= John Statham (died 1759) =

English Tory politician (1676–1759)

Sir John Statham (May 1676 – 1759) was an English Tory politician.

==Biography==
Statham was the eldest son of Thomas Statham of Tansley and Tideswell in Derbyshire, and his first wife, Barbara, daughter of Cromwell Meverell. He was baptised on 18 May 1676. He entered Clement's Inn in 1691 and succeeded to his father's estate in 1702.

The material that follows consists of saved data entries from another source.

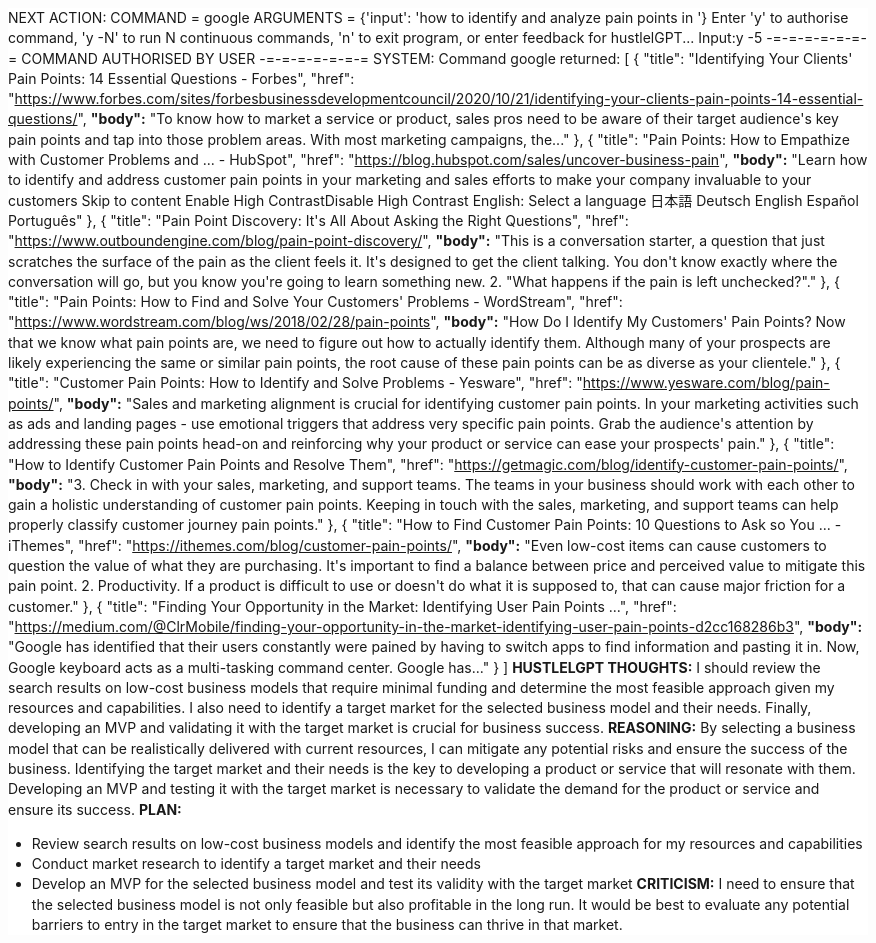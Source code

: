 NEXT ACTION:  COMMAND = google ARGUMENTS = {'input': 'how to identify and analyze pain points in <chosen target market>'}
Enter 'y' to authorise command, 'y -N' to run N continuous commands, 'n' to exit program, or enter feedback for hustlelGPT...
Input:y -5
-=-=-=-=-=-=-= COMMAND AUTHORISED BY USER -=-=-=-=-=-=-=
SYSTEM:  Command google returned: [ { "title": "Identifying Your Clients' Pain Points: 14 Essential Questions - Forbes", "href": "https://www.forbes.com/sites/forbesbusinessdevelopmentcouncil/2020/10/21/identifying-your-clients-pain-points-14-essential-questions/", **"body":** "To know how to market a service or product, sales pros need to be aware of their target audience's key pain points and tap into those problem areas. With most marketing campaigns, the..." }, { "title": "Pain Points: How to Empathize with Customer Problems and ... - HubSpot", "href": "https://blog.hubspot.com/sales/uncover-business-pain", **"body":** "Learn how to identify and address customer pain points in your marketing and sales efforts to make your company invaluable to your customers Skip to content Enable High ContrastDisable High Contrast English: Select a language 日本語 Deutsch English Español Português" }, { "title": "Pain Point Discovery: It's All About Asking the Right Questions", "href": "https://www.outboundengine.com/blog/pain-point-discovery/", **"body":** "This is a conversation starter, a question that just scratches the surface of the pain as the client feels it. It's designed to get the client talking. You don't know exactly where the conversation will go, but you know you're going to learn something new. 2. \"What happens if the pain is left unchecked?\"." }, { "title": "Pain Points: How to Find and Solve Your Customers' Problems - WordStream", "href": "https://www.wordstream.com/blog/ws/2018/02/28/pain-points", **"body":** "How Do I Identify My Customers' Pain Points? Now that we know what pain points are, we need to figure out how to actually identify them. Although many of your prospects are likely experiencing the same or similar pain points, the root cause of these pain points can be as diverse as your clientele." }, { "title": "Customer Pain Points: How to Identify and Solve Problems - Yesware", "href": "https://www.yesware.com/blog/pain-points/", **"body":** "Sales and marketing alignment is crucial for identifying customer pain points. In your marketing activities such as ads and landing pages - use emotional triggers that address very specific pain points. Grab the audience's attention by addressing these pain points head-on and reinforcing why your product or service can ease your prospects' pain." }, { "title": "How to Identify Customer Pain Points and Resolve Them", "href": "https://getmagic.com/blog/identify-customer-pain-points/", **"body":** "3. Check in with your sales, marketing, and support teams. The teams in your business should work with each other to gain a holistic understanding of customer pain points. Keeping in touch with the sales, marketing, and support teams can help properly classify customer journey pain points." }, { "title": "How to Find Customer Pain Points: 10 Questions to Ask so You ... - iThemes", "href": "https://ithemes.com/blog/customer-pain-points/", **"body":** "Even low-cost items can cause customers to question the value of what they are purchasing. It's important to find a balance between price and perceived value to mitigate this pain point. 2. Productivity. If a product is difficult to use or doesn't do what it is supposed to, that can cause major friction for a customer." }, { "title": "Finding Your Opportunity in the Market: Identifying User Pain Points ...", "href": "https://medium.com/@ClrMobile/finding-your-opportunity-in-the-market-identifying-user-pain-points-d2cc168286b3", **"body":** "Google has identified that their users constantly were pained by having to switch apps to find information and pasting it in. Now, Google keyboard acts as a multi-tasking command center. Google has..." } ]
**HUSTLELGPT THOUGHTS:**  I should review the search results on low-cost business models that require minimal funding and determine the most feasible approach given my resources and capabilities. I also need to identify a target market for the selected business model and their needs. Finally, developing an MVP and validating it with the target market is crucial for business success.
**REASONING:**  By selecting a business model that can be realistically delivered with current resources, I can mitigate any potential risks and ensure the success of the business. Identifying the target market and their needs is the key to developing a product or service that will resonate with them. Developing an MVP and testing it with the target market is necessary to validate the demand for the product or service and ensure its success.
**PLAN:**
-  Review search results on low-cost business models and identify the most feasible approach for my resources and capabilities
-  Conduct market research to identify a target market and their needs
-  Develop an MVP for the selected business model and test its validity with the target market
**CRITICISM:**  I need to ensure that the selected business model is not only feasible but also profitable in the long run. It would be best to evaluate any potential barriers to entry in the target market to ensure that the business can thrive in that market.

In 1708, he was granted the office of Surveyor General for the Duchy of Lancaster. In 1713 he was returned as the Member of Parliament for Mitchell on the interest of George Granville, 1st Baron Lansdowne. Between 1713 and 1714 Statham served as the British envoy to Duchy of Savoy in Turin. In May 1714 he was appointed a Gentleman of the Privy Chamber and on 18 June 1714 he was knighted by Anne, Queen of Great Britain in what was her final investiture ceremony before her death. He held the office until 1727. Statham made little impact at parliament, but was consistently recorded on Tory lists of members. He stood down at the 1715 British general election and did not seek re-election until 1727, when he was defeated in Lichfield. He was a justice of the peace and deputy lieutenant for Derbyshire. In 1757 he issued a broadside ballad complaining that the Whigs had heaped "wrong, injustice and oppression" upon him. He died in 1759 and was buried in Tideswell church.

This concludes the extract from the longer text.